Does GST layer consider sequence length?

iclementine · April 8, 2021, 10:45am

I noticed that The GST Layer (or reference encoder) does not take sequence length into consideration.

mozilla/TTS/blob/e9e07844b77a43fb0864354791fb4cf72ffded11/TTS/tts/layers/gst_layers.py#L27


    def forward(self, inputs, speaker_embedding=None):
        enc_out = self.encoder(inputs)
        # concat speaker_embedding
        if speaker_embedding is not None:
            enc_out = torch.cat([enc_out, speaker_embedding], dim=-1)
        style_embed = self.style_token_layer(enc_out)

        return style_embed


class ReferenceEncoder(nn.Module):
    """NN module creating a fixed size prosody embedding from a spectrogram.

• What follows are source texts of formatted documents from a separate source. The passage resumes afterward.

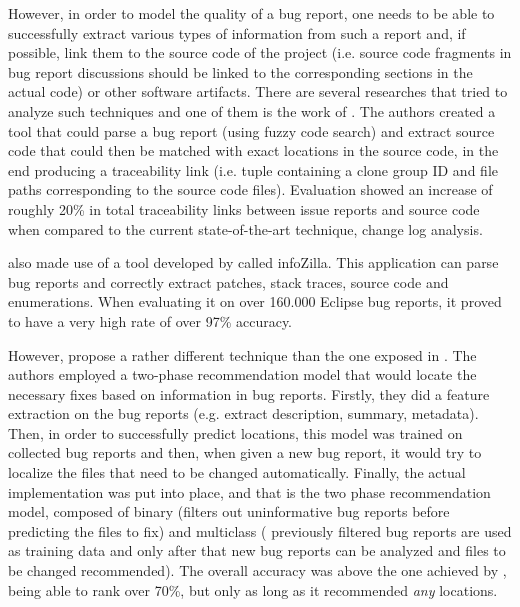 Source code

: \documentclass{mprop}
\begin{document}
However, in order to model the quality of a bug report, one needs to be able to
successfully extract various types of information from such a report and, if 
possible, link them to the source code of the project (i.e. source code fragments
in bug report discussions should be linked to the corresponding sections in the 
actual code) or other software artifacts. There are several researches that tried 
to analyze such techniques and one of them is the work of 
\citet{bettenburg2012using}. The authors created a tool that could parse a bug 
report (using fuzzy code search) and extract source code that could then be
matched with exact locations in the source code, in the end producing a 
traceability link (i.e. tuple containing a clone group ID and file paths 
corresponding to the source code files). Evaluation showed an increase of
roughly 20\% in total traceability links between issue reports and source code 
when compared to the current state-of-the-art technique, change log analysis.

\citet{bettenburg2012using} also made use of a tool developed by 
\citet{bettenburg2008extracting} called infoZilla. This application can
parse bug reports and correctly extract patches, stack traces, source code and
enumerations. When evaluating it on over 160.000 Eclipse bug reports, it proved to 
have a very high rate of over 97\% accuracy.

However, \citet{kim2013should} propose a rather different technique than the one
exposed in \citet{bettenburg2012using}. The authors employed a two-phase
recommendation model that would locate the necessary fixes based on information
in bug reports. Firstly, they did a feature extraction on the bug reports (e.g. 
extract description, summary, metadata). Then, in order to successfully predict
locations, this model was trained on collected bug reports and then, when given
a new bug report, it would try to localize the files that need to be changed 
automatically. Finally, the actual implementation was put into place, and that
is the two phase recommendation model, composed of binary (filters out 
uninformative bug reports before predicting the files to fix) and multiclass (
previously filtered bug reports are used as training data and only after that
new bug reports can be analyzed and files to be changed recommended). The 
overall accuracy was above the one achieved by \citet{bettenburg2012using}, 
being able to rank over 70\%, but only as long as it recommended \emph{any} 
locations.
\end{document}
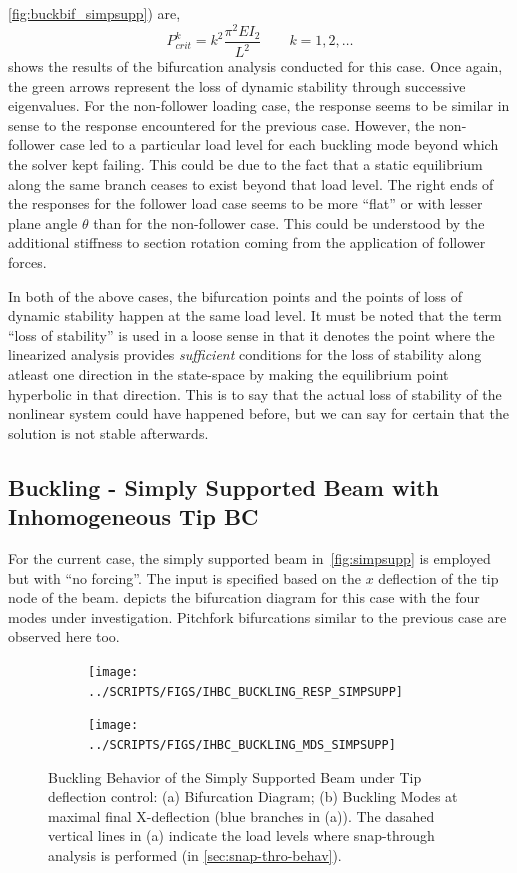 \documentclass[10pt]{article}
\begin{document}
\cref{fig:buckbif_simpsupp}) are,
$$ P_{crit}^k = k^2\frac{\pi^2EI_2}{L^2} \qquad k=1, 2, \dots $$
 shows the results of the bifurcation
analysis conducted for this case. Once again, the green arrows
represent the loss of dynamic stability through successive
eigenvalues. For the non-follower loading case,
the response seems to be similar in sense to the response encountered
for the previous case. However, the non-follower case led to a
particular load level for each buckling mode beyond which the solver
kept failing. This could be due to the fact that a static equilibrium
along the same branch ceases to exist beyond that load level. The
right ends of the responses for the follower load case seems to be
more ``flat'' or with lesser plane angle $\theta$ than for the
non-follower case. This could be understood by the additional
stiffness to section rotation coming from the application of follower
forces.

In both of the above cases, the bifurcation points and the points of
loss of dynamic stability happen at the same load level. It must be
noted that the term ``loss of stability'' is used in a loose sense in
that it denotes the point where the linearized analysis provides
\emph{sufficient} conditions for the loss of stability along atleast
one direction in the state-space by making the equilibrium point
hyperbolic in that direction. This is to say that the actual loss of
stability of the nonlinear system could have happened before, but we
can say for certain that the solution is not stable afterwards.

\pagebreak
\subsection{Buckling - Simply Supported Beam with Inhomogeneous Tip
  BC}
\label{sec:buckl-simply-supp-1}

For the current case, the simply supported beam in~\cref{fig:simpsupp}
is employed but with ``no forcing''. The input is specified based on
the $x$ deflection of the tip node of the
beam.  depicts the bifurcation diagram
for this case with the four modes under investigation. Pitchfork
bifurcations similar to the previous case are observed here too.

\begin{figure}[!h]
  \centering
  \begin{subfigure}[!h]{0.5\linewidth}
    \texttt{[image: ../SCRIPTS/FIGS/IHBC\_BUCKLING\_RESP\_SIMPSUPP]}
    \caption{}
  \end{subfigure}%
  \begin{subfigure}[!h]{0.5\linewidth}
    \texttt{[image: ../SCRIPTS/FIGS/IHBC\_BUCKLING\_MDS\_SIMPSUPP]}
    \caption{}
  \end{subfigure}
  \caption{Buckling Behavior of the Simply Supported Beam under Tip
    deflection control: (a) Bifurcation Diagram; (b) Buckling Modes at
  maximal final X-deflection (blue branches in (a)). The dasahed
  vertical lines in (a) indicate the load levels where snap-through
  analysis is performed (in \cref{sec:snap-thro-behav}).}
  \label{fig:tipdefcsimpsuppbuck}
\end{figure}
\end{document}
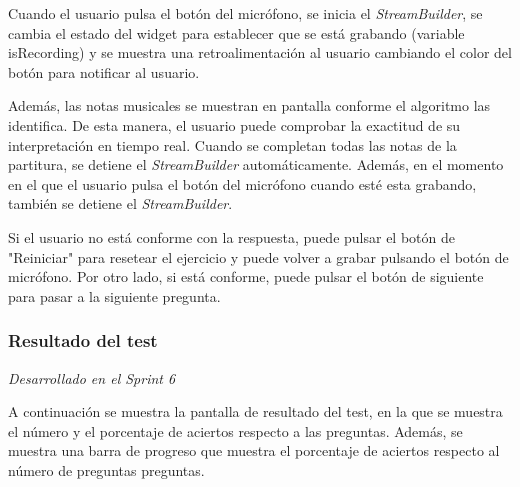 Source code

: Cuando el usuario pulsa el botón del micrófono, se inicia el \textit{StreamBuilder}, se cambia el estado del widget para establecer 
que se está grabando (variable isRecording) y se muestra una retroalimentación al usuario cambiando el color del botón para notificar al usuario.

Además, las notas musicales se muestran en pantalla conforme el algoritmo las identifica. De esta manera, el usuario puede comprobar la exactitud de su interpretación en tiempo real.
Cuando se completan todas las notas de la partitura, se detiene el \textit{StreamBuilder} automáticamente.
Además, en el momento en el que el usuario pulsa el botón del micrófono cuando esté esta grabando, también se detiene el \textit{StreamBuilder}.

Si el usuario no está conforme con la respuesta, puede pulsar el botón de "Reiniciar" para resetear el ejercicio y puede volver a grabar pulsando el botón de micrófono. 
Por otro lado, si está conforme, puede pulsar el botón de siguiente para pasar a la siguiente pregunta.

\subsubsection{Resultado del test}
\label{sec:pregunta}
\textit{Desarrollado en el Sprint 6}

A continuación se muestra la pantalla de resultado del test, en la que se muestra el número y el porcentaje de aciertos respecto a las preguntas. 
Además, se muestra una barra de progreso que muestra el porcentaje de aciertos respecto al número de preguntas preguntas.

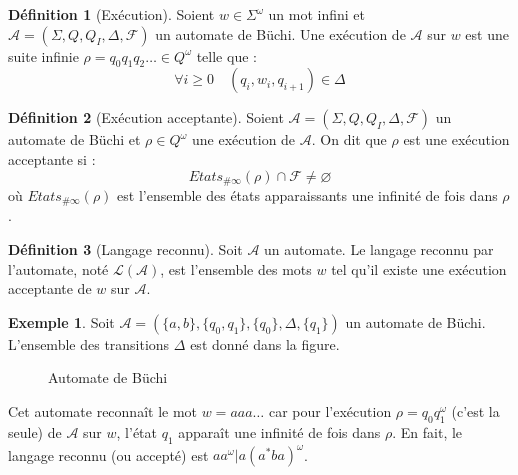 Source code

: \documentclass[12pt,a4paper]{article}
\theoremstyle{plain}
\theoremstyle{definition}
\newtheorem{defi}{Définition}
\newtheorem{ex}{Exemple}
\begin{document}
\begin{defi}[Exécution]
  Soient $w \in \Sigma^\omega$ un mot infini et $\mathcal{A}=(\Sigma, Q, Q_I, \Delta, \mathscr{F})$ un automate de Büchi.
  Une exécution de $\mathcal{A}$ sur $w$ est une suite infinie $\rho = q_0q_1q_2\dots \in Q^\omega$ telle que :
  \[
    \forall i \geq 0 \quad (q_i, w_i, q_{i+1}) \in \Delta
  \]
\end{defi}

\begin{defi}[Exécution acceptante]
  \label{exec-accept}
  Soient $\mathcal{A}=(\Sigma, Q, Q_I, \Delta, \mathscr{F})$ un automate de Büchi et $\rho \in Q^\omega$ une exécution de $\mathcal{A}$.
  On dit que $\rho$ est une exécution acceptante si :
  \[
    Etats_{\#\infty}(\rho) \cap \mathscr{F} \neq \varnothing
  \]
  où $Etats_{\#\infty}(\rho)$ est l'ensemble des états apparaissants une infinité de fois dans $\rho$.
\end{defi}

\begin{defi}[Langage reconnu]
  Soit $\mathcal{A}$ un automate.
  Le langage reconnu par l'automate, noté $\mathcal{L}(\mathcal{A})$, est l'ensemble des mots $w$ tel qu'il existe une exécution acceptante de $w$ sur $\mathcal{A}$.
\end{defi}

\begin{ex}
  Soit $\mathcal{A}=(\{a,b\}, \{q_0, q_1\}, \{q_0\}, \Delta, \{q_1\})$ un automate de Büchi.
  L'ensemble des transitions $\Delta$ est donné dans la figure.
  \begin{figure}[h]
    \centering
    \caption{Automate de Büchi}
  \end{figure}
  
  Cet automate reconnaît le mot $w = aaa\dots$ car pour l'exécution $\rho = q_0q_1^\omega$ (c'est la seule) de $\mathcal{A}$ sur $w$, l'état $q_1$ apparaît une infinité de fois dans $\rho$.
  En fait, le langage reconnu (ou accepté) est $aa^\omega | a(a^*ba)^\omega$.
\end{ex}
\end{document}
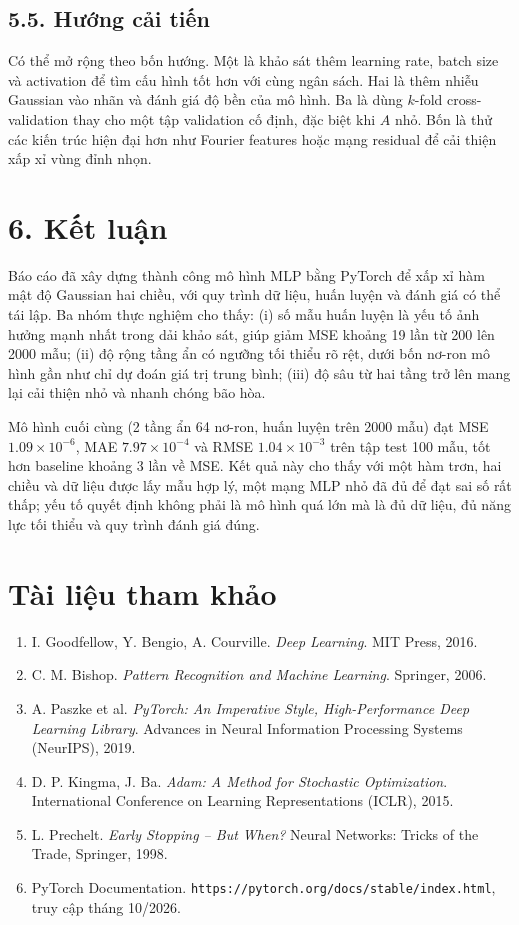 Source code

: \documentclass[12pt,a4paper]{article}
\begin{document}
\subsection{5.5. Hướng cải tiến}

Có thể mở rộng theo bốn hướng. Một là khảo sát thêm learning rate, batch size và activation để tìm cấu hình tốt hơn với cùng ngân sách. Hai là thêm nhiễu Gaussian vào nhãn và đánh giá độ bền của mô hình. Ba là dùng $k$-fold cross-validation thay cho một tập validation cố định, đặc biệt khi $A$ nhỏ. Bốn là thử các kiến trúc hiện đại hơn như Fourier features hoặc mạng residual để cải thiện xấp xỉ vùng đỉnh nhọn.

\section{6. Kết luận}

Báo cáo đã xây dựng thành công mô hình MLP bằng PyTorch để xấp xỉ hàm mật độ Gaussian hai chiều, với quy trình dữ liệu, huấn luyện và đánh giá có thể tái lập. Ba nhóm thực nghiệm cho thấy: (i) số mẫu huấn luyện là yếu tố ảnh hưởng mạnh nhất trong dải khảo sát, giúp giảm MSE khoảng 19 lần từ 200 lên 2000 mẫu; (ii) độ rộng tầng ẩn có ngưỡng tối thiểu rõ rệt, dưới bốn nơ-ron mô hình gần như chỉ dự đoán giá trị trung bình; (iii) độ sâu từ hai tầng trở lên mang lại cải thiện nhỏ và nhanh chóng bão hòa.

Mô hình cuối cùng (2 tầng ẩn 64 nơ-ron, huấn luyện trên 2000 mẫu) đạt MSE $1.09\times10^{-6}$, MAE $7.97\times10^{-4}$ và RMSE $1.04\times10^{-3}$ trên tập test 100 mẫu, tốt hơn baseline khoảng 3 lần về MSE. Kết quả này cho thấy với một hàm trơn, hai chiều và dữ liệu được lấy mẫu hợp lý, một mạng MLP nhỏ đã đủ để đạt sai số rất thấp; yếu tố quyết định không phải là mô hình quá lớn mà là đủ dữ liệu, đủ năng lực tối thiểu và quy trình đánh giá đúng.

\section*{Tài liệu tham khảo}

\begin{enumerate}
\item I. Goodfellow, Y. Bengio, A. Courville. \textit{Deep Learning}. MIT Press, 2016.
\item C. M. Bishop. \textit{Pattern Recognition and Machine Learning}. Springer, 2006.
\item A. Paszke et al. \textit{PyTorch: An Imperative Style, High-Performance Deep Learning Library}. Advances in Neural Information Processing Systems (NeurIPS), 2019.
\item D. P. Kingma, J. Ba. \textit{Adam: A Method for Stochastic Optimization}. International Conference on Learning Representations (ICLR), 2015.
\item L. Prechelt. \textit{Early Stopping -- But When?} Neural Networks: Tricks of the Trade, Springer, 1998.
\item PyTorch Documentation. \texttt{https://pytorch.org/docs/stable/index.html}, truy cập tháng 10/2026.
\end{enumerate}
\end{document}
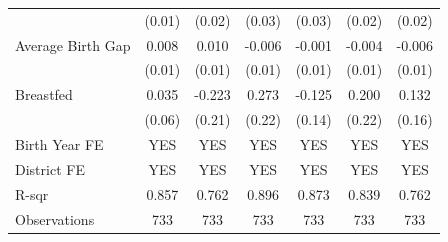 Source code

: \begin{longtable}{l*{6}{c}}
                    & (0.01) & (0.02) & (0.03) & (0.03) & (0.02) & (0.02) \\
Average Birth Gap & 0.008 & 0.010\sym{*} & -0.006 & -0.001 & -0.004 & -0.006 \\
                    & (0.01) & (0.01) & (0.01) & (0.01) & (0.01) & (0.01) \\
Breastfed & 0.035 & -0.223 & 0.273 & -0.125 & 0.200 & 0.132 \\
                    & (0.06) & (0.21) & (0.22) & (0.14) & (0.22) & (0.16) \\
\hline
Birth Year FE & YES & YES & YES & YES & YES & YES \\
District FE & YES & YES & YES & YES & YES & YES \\
R-sqr & 0.857 & 0.762 & 0.896 & 0.873 & 0.839 & 0.762 \\
Observations & 733 & 733 & 733 & 733 & 733 & 733 \\
\hline \hline

\end{longtable} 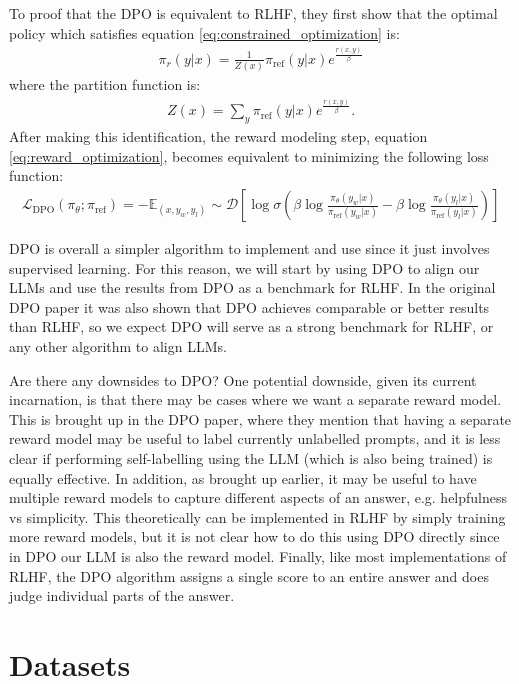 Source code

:\documentclass[11pt, oneside]{article}   	%
\begin{document}
To proof that the DPO is equivalent to RLHF, they first show that the optimal policy which satisfies equation \ref{eq:constrained_optimization} is:
\begin{align}
\pi_{r}(y|x)=\frac{1}{Z(x)}\pi_{\text{ref}}(y|x)e^{\frac{r(x,y)}{\beta}}
\end{align} 
where the partition function is:
\begin{align}
Z(x)=\sum\limits_{y}\pi_{\text{ref}}(y|x)e^{\frac{r(x,y)}{\beta}}.
\end{align}
After making this identification, the reward modeling step, equation \ref{eq:reward_optimization}, becomes equivalent to minimizing the following loss function:
\begin{align}
\mathcal{L}_{\text{DPO}}(\pi_{\theta};\pi_{\text{ref}}) = -\mathbb{E}_{(x,y_w,y_l)}\sim\mathcal{D}\left[\log \sigma \left(\beta \log \frac{\pi_{\theta}(y_w|x)}{\pi_{\text{ref}}(y_w|x)}-\beta \log \frac{\pi_{\theta}(y_l|x)}{\pi_{\text{ref}}(y_l|x)}\right)\right]
\end{align}

DPO is overall a simpler algorithm to implement and use since it just involves supervised learning.
For this reason, we will start by using DPO to align our LLMs and use the results from DPO as a benchmark for RLHF. 
In the original DPO paper it was also shown that DPO achieves comparable or better results than RLHF, so we expect DPO will serve as a strong benchmark for RLHF, or any other algorithm to align LLMs. 

Are there any downsides to DPO?
One potential downside, given its current incarnation, is that there may be cases where we want a separate reward model.
This is brought up in the DPO paper, where they mention that having a separate reward model may be useful to label currently unlabelled prompts, and it is less clear if performing self-labelling using the LLM (which is also being trained) is equally effective.
In addition, as brought up earlier, it may be useful to have multiple reward models to capture different aspects of an answer, e.g. helpfulness vs simplicity. 
This theoretically can be implemented in RLHF by simply training more reward models, but it is not clear how to do this using DPO directly since in DPO our LLM is also the reward model.
Finally, like most implementations of RLHF, the DPO algorithm assigns a single score to an entire answer and does judge individual parts of the answer.

\section{Datasets}
\end{document}
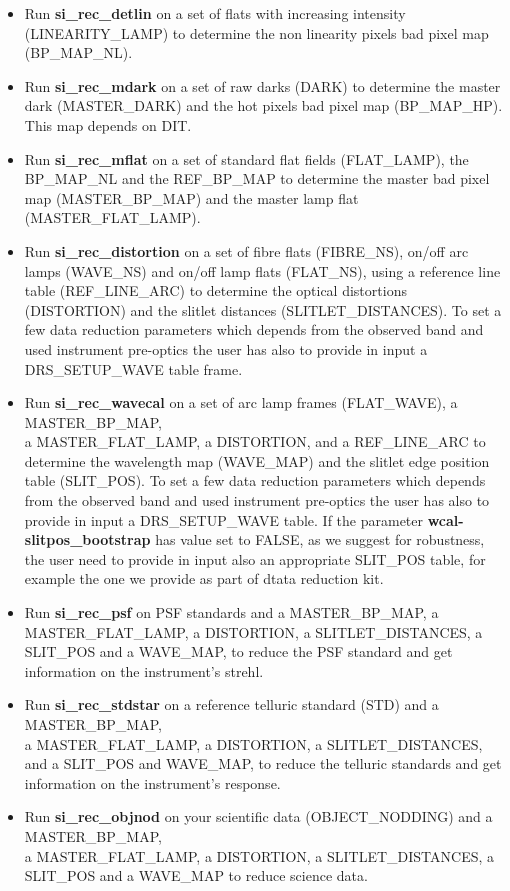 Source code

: \begin{itemize}
\item Run {\bf si\_rec\_detlin} on a set of flats with increasing 
intensity (LINEARITY\_LAMP) to determine the non linearity pixels bad pixel 
map (BP\_MAP\_NL).



\item Run {\bf si\_rec\_mdark} on a set of raw darks (DARK) to determine 
the master dark (MASTER\_DARK) and the hot pixels bad pixel map (BP\_MAP\_HP).
This map depends on DIT.

\item Run {\bf si\_rec\_mflat} on a set of standard flat fields (FLAT\_LAMP), 
the BP\_MAP\_NL and the REF\_BP\_MAP to determine the master bad pixel map 
(MASTER\_BP\_MAP) and the master lamp flat (MASTER\_FLAT\_LAMP).

\item Run {\bf si\_rec\_distortion} on a set of fibre flats (FIBRE\_NS), 
on/off arc lamps (WAVE\_NS) and on/off lamp flats (FLAT\_NS), using a 
reference line table (REF\_LINE\_ARC) to determine the optical distortions 
(DISTORTION) and the slitlet distances (SLITLET\_DISTANCES).
To set a few data reduction parameters which depends from the observed 
band and used instrument pre-optics the user has also to provide in input 
a DRS\_SETUP\_WAVE table frame.



\item Run {\bf si\_rec\_wavecal} on a set of arc lamp frames (FLAT\_WAVE), 
a MASTER\_BP\_MAP, \\ 
a MASTER\_FLAT\_LAMP, a DISTORTION, and a REF\_LINE\_ARC 
to determine the wavelength map (WAVE\_MAP) and the slitlet edge position 
table (SLIT\_POS). To set a few data reduction parameters which depends 
from the observed band and used instrument pre-optics the user has also 
to provide in input a DRS\_SETUP\_WAVE table. If the parameter 
{\bf wcal-slitpos\_bootstrap} has value set to FALSE, as we suggest for 
robustness, the user need to provide in input also an appropriate 
SLIT\_POS table, for example the one we provide as part of dtata reduction kit.

\item Run {\bf si\_rec\_psf} on PSF standards and  a MASTER\_BP\_MAP, 
a MASTER\_FLAT\_LAMP, a DISTORTION, a SLITLET\_DISTANCES, a SLIT\_POS and 
a WAVE\_MAP, to reduce the PSF standard and get information on the 
instrument's strehl.

\item Run {\bf si\_rec\_stdstar} on a reference telluric standard (STD) 
and a MASTER\_BP\_MAP, \\
 a MASTER\_FLAT\_LAMP, a DISTORTION, a SLITLET\_DISTANCES, and a SLIT\_POS and 
WAVE\_MAP, to reduce the telluric standards and get information on the 
instrument's response.

\item Run {\bf si\_rec\_objnod} on your scientific data (OBJECT\_NODDING) 
and a MASTER\_BP\_MAP, \\
a MASTER\_FLAT\_LAMP, a DISTORTION, a SLITLET\_DISTANCES, a 
SLIT\_POS and a WAVE\_MAP to reduce science data.
\end{itemize}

    inputs: mel spectrograms [batch_size, num_spec_frames, num_mel]
    outputs: [batch_size, embedding_dim]
    """

    def __init__(self, num_mel, embedding_dim):

        super().__init__()
        self.num_mel = num_mel

Assume the input spectrogram has shape (B, T, C), after several convolutions and a GRU, the final state of the GRU is returned. But the batched spectrogram has different valid lengths, (some short spectrograms are padded), should we take care of the valid lengths and get the final state (according to the valid length of each spectrogram)?

Thank you.